06 Aug a hazy kind of clarity
Being clear doesn’t always have to mean crystal. Things don’t have to gleam or sparkle. Clarity can come in a warm yet hazy shape-shifting glow and still be clear enough. There’s a reassurance I have found in this idea. I’m realizing too that being in a really good place doesn’t mean you are going to feel good all the time. It’s just not natural and it’s a ridiculous expectation.
Life is made up of shadow and light and that goes the same for our own inner-workings. We have our own personal, internal ups and downs. That’s just the way it goes. The comfort comes in knowing that we can relax into our downs as much as we can ride high on our ups.
I read a wonderful post over at Jen Lee’s blog about the beauty and importance of waiting for our laundry to dry. About how being being quiet isn’t being absent. In fact, it’s about being present. And then, if that wasn’t enough, five minutes later I opened my torn and tattered copy of Simple Abundance and read the excerpt for today called The Gift of Sacred Idleness.
When I feel like I do right now, the only thing to do is…nothing. All I can do is give myself some time to rebound from a busy (albeit wonderful) family vacation. Rest some. Wait some. Read some. Sip tea some. And then see how I feel tomorrow.
Sarah Ban Breathnach said it perfectly,
“…when I sat down, all I could bring myself to do was sit quietly and breath slowly. I didn’t want to meditate, have an authentic conversation with anyone, think, create, be clever or be a conduit. So I just sat there. sipped tea, looked up at the blue sky through the leafy canopy overhead and observed a butterfly’s graceful path through the garden.”
As uncomforable it can seem sometimes to allow for this Sacred Idleness at a time when there’s more to be done than feels humanly possible, it’s importance has never been more clear to me. When all I can bring myself to do is nothing much of anything, that’s got to be OK. Lindsey Mead shared an inspiring story at the Collaborative that rings of this truth and clarity too.
Have you ever been really clear on something and at the same time you felt a haze lingering? I’m in that haze right now and although it’s kind of strange and uncertain, it’s still feels very very clear.
amy zPosted at 13:48h, 06 August
"I’m realizing too that being in a really good place doesn’t mean you are going to feel good all the time." Holy cow, does this speak to me. I feel guilty when I don’t feel good despite all that is wonderful in my life (and there is a LOT that is wonderful). I feel guilty for not always relishing every second, despite my best efforts, and for lowing in a bad mood over something seemingly inconsequential. Thank you for this post, and for giving me the courage to give myself permission to "relax into my down." Note to self: dig out Simple Abundance and start reading it again. Thank you!

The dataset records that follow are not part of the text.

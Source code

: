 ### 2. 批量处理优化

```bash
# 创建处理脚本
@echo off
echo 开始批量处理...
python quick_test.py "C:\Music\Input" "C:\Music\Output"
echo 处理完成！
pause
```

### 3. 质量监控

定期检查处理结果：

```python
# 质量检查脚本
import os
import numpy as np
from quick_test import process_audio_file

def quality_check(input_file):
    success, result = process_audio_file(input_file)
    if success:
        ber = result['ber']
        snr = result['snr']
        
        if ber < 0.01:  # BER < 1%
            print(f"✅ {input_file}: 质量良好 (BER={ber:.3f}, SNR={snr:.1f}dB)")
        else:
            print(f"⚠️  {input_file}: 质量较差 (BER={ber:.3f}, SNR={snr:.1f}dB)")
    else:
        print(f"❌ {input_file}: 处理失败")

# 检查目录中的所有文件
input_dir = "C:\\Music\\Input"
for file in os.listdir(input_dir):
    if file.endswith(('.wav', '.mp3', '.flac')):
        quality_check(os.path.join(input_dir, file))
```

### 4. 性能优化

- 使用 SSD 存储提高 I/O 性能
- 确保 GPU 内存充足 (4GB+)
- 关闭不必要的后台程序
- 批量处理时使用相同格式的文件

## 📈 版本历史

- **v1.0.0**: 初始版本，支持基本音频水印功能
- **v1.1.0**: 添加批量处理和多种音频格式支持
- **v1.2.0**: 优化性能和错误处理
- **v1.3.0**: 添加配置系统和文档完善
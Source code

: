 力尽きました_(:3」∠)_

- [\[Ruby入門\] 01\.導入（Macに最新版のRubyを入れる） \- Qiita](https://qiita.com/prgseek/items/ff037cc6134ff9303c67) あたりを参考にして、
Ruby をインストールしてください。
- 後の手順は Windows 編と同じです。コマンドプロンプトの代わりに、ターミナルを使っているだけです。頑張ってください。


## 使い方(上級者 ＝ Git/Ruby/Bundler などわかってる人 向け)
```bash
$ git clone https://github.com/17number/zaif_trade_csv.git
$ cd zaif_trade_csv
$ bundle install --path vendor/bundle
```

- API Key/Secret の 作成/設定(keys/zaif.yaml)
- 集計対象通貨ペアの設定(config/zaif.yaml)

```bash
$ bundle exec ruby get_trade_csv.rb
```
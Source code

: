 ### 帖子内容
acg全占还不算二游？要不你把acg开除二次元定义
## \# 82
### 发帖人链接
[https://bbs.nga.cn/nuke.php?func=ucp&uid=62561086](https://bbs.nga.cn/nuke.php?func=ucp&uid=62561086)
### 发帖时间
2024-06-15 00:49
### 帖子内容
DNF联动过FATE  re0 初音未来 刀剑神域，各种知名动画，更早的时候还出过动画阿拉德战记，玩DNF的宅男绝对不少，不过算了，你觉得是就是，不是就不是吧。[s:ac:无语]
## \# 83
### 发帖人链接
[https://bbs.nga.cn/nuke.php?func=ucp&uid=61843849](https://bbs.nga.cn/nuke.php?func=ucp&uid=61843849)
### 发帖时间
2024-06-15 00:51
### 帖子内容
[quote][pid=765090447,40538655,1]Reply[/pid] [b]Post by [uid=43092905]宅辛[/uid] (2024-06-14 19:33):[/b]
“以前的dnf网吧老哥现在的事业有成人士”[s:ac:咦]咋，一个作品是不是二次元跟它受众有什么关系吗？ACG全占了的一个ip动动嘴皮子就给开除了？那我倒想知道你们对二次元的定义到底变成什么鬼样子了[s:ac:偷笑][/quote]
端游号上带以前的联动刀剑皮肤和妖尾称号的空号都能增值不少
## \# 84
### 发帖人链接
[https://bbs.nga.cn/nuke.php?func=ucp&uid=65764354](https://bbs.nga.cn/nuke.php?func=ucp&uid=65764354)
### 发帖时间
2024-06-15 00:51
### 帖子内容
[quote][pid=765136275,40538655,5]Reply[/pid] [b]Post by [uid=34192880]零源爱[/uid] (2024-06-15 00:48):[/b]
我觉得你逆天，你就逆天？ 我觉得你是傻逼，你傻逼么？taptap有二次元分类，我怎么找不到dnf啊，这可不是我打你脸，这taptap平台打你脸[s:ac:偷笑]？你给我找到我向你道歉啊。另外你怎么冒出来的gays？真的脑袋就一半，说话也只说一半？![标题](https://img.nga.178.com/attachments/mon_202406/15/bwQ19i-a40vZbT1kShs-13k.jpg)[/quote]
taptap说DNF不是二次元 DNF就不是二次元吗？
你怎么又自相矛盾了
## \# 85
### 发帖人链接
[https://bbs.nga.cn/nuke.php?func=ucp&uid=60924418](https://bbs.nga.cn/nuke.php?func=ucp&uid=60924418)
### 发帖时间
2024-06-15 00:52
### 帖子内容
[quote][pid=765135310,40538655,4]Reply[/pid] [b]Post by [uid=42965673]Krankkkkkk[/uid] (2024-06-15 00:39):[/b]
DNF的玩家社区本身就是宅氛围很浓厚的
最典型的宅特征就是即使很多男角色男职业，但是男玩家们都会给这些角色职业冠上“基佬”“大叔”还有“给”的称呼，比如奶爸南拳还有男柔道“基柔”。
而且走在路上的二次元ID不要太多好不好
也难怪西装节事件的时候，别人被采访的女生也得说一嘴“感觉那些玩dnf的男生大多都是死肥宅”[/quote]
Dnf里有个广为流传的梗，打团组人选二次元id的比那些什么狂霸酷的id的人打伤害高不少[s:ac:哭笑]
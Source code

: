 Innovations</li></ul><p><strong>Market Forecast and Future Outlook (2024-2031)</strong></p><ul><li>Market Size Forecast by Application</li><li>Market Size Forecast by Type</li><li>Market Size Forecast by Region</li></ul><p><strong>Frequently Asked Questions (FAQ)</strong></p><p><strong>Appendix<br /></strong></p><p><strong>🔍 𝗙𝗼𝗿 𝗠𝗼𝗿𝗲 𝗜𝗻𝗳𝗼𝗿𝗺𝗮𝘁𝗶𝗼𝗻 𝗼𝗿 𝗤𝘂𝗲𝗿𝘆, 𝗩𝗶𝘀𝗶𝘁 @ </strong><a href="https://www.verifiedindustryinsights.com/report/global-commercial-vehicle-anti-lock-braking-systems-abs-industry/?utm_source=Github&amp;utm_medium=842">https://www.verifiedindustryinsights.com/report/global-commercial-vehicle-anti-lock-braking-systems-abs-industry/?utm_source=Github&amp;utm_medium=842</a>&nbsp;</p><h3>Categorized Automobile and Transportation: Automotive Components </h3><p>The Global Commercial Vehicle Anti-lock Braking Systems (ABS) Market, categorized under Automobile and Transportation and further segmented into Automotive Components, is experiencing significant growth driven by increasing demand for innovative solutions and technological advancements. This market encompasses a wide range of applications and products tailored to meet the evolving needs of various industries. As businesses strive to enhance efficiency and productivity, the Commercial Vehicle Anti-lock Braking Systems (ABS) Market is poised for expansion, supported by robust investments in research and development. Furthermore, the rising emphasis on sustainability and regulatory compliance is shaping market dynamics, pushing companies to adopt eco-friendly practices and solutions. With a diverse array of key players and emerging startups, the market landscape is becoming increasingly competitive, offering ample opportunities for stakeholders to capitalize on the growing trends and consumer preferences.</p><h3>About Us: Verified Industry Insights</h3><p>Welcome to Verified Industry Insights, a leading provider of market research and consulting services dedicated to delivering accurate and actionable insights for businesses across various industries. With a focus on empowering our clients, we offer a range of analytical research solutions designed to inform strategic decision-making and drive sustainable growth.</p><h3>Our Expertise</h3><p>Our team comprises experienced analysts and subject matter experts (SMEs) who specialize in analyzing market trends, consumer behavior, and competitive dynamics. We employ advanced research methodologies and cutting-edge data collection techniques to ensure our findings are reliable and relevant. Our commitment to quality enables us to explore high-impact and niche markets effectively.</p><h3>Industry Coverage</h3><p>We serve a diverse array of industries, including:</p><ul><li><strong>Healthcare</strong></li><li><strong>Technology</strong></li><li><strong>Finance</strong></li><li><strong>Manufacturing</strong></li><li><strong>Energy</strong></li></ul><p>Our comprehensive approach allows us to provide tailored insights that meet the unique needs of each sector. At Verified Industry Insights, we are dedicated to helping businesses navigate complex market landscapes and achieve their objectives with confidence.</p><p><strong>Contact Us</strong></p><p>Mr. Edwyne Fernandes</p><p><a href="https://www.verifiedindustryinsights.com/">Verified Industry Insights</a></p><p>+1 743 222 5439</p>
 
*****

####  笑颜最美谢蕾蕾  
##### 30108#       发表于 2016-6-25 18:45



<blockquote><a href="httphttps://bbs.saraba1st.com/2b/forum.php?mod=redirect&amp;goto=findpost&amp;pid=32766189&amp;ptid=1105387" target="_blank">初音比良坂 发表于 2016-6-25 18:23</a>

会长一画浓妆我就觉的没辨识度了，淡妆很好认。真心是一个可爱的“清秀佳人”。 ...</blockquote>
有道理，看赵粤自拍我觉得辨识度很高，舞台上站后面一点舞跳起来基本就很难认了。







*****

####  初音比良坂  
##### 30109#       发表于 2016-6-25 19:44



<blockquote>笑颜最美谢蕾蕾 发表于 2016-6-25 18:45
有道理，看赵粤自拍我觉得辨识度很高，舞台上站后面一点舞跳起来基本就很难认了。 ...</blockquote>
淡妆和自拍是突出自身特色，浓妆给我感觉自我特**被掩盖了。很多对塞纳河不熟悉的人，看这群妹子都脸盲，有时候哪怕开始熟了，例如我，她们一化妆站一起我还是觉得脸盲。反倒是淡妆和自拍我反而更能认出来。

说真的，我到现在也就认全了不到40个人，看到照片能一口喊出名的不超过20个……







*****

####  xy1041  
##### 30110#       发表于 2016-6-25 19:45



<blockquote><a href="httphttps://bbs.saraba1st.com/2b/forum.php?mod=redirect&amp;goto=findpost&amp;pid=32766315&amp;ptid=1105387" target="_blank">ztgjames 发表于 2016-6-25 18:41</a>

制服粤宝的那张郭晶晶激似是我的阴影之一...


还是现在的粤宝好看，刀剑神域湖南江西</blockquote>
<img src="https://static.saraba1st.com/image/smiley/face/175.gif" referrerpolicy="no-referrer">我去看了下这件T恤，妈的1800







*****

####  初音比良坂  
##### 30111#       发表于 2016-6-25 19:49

LindseyPosted at 17:42h, 06 August
Clear and hazy?
Yes. That is as good a description of where I am right now than any I’ve come up with myself. And you are right that the ups and down are just part of the deal, and to seek to eliminate the downs is folly. Frankly I think it would take away from the ups as well (at least for me).
Love your words. Every day, but especially these. Thank you.
TuridPosted at 08:40h, 13 August
Beautifully written. I am so grateful that I've found your blog. When I can't find my words, you surely help me in the right direction. Thank you.
BlossomCottagePosted at 06:34h, 16 August
Thank you, thank you, thank you. "Clarity" was my word for this year. It was comforting to know that "Clarity can come in a warm yet hazy shape-shifting glow and still be clear enough." I've been on a voyage of self-discovery and self-love this summer and that has helped me see more clearly who I am and how I feel about that, and I am yet, still not very clear… but shape-shifting.
Also thank you for reminding me of 'Simple Abundance". I had one of those Sacred Idleness days this last Saturday but I spent it holed up in the bedroom on the computer, just checking emails and exploring sites….feeling unconected from my normal duties as housewife, mother, cook, fixer of all things. Although my family is grown, they still request a lot of my attention, I still have one living at home. But had I read the August 14 entry of Simple Abundance I may have spent more time in the studio instead of on the computer.
Also, since I am a "doer" I find it hard to be as Sarah said and just "be". I think that is my lesson for this year…clarity in just "BEING" and if I am in the "doing" to just "be" in the doing….such as when I am painting.
I find it so hard to just be "Okay" with being idle and just relaxing but I am getting better at it after 60 plus some years of being so driven.
JuliaPosted at 16:15h, 16 September
These were just the words i needed to read this morning. My mind has been barking at me to do, do, do but what i really want is to just sit in quiet and breathe and sip tea and stare at whatever is in front of me and listen to the rain. Our hearts are always speaking to us, we just need to slow down long enough to listen. Reading this put words to what my heart has been whispering.
Thank you for all the inspiration, Tracey. I am so grateful for people like you.
p.s: I just love the photos you took of Kelly Rae's pregnant belly—they're just beautiful. She's one lucky girl to have had such beauty captured. I felt such a twinge of longing when i looked at those shots…it seems my heart is wanting a photo shoot. Someday.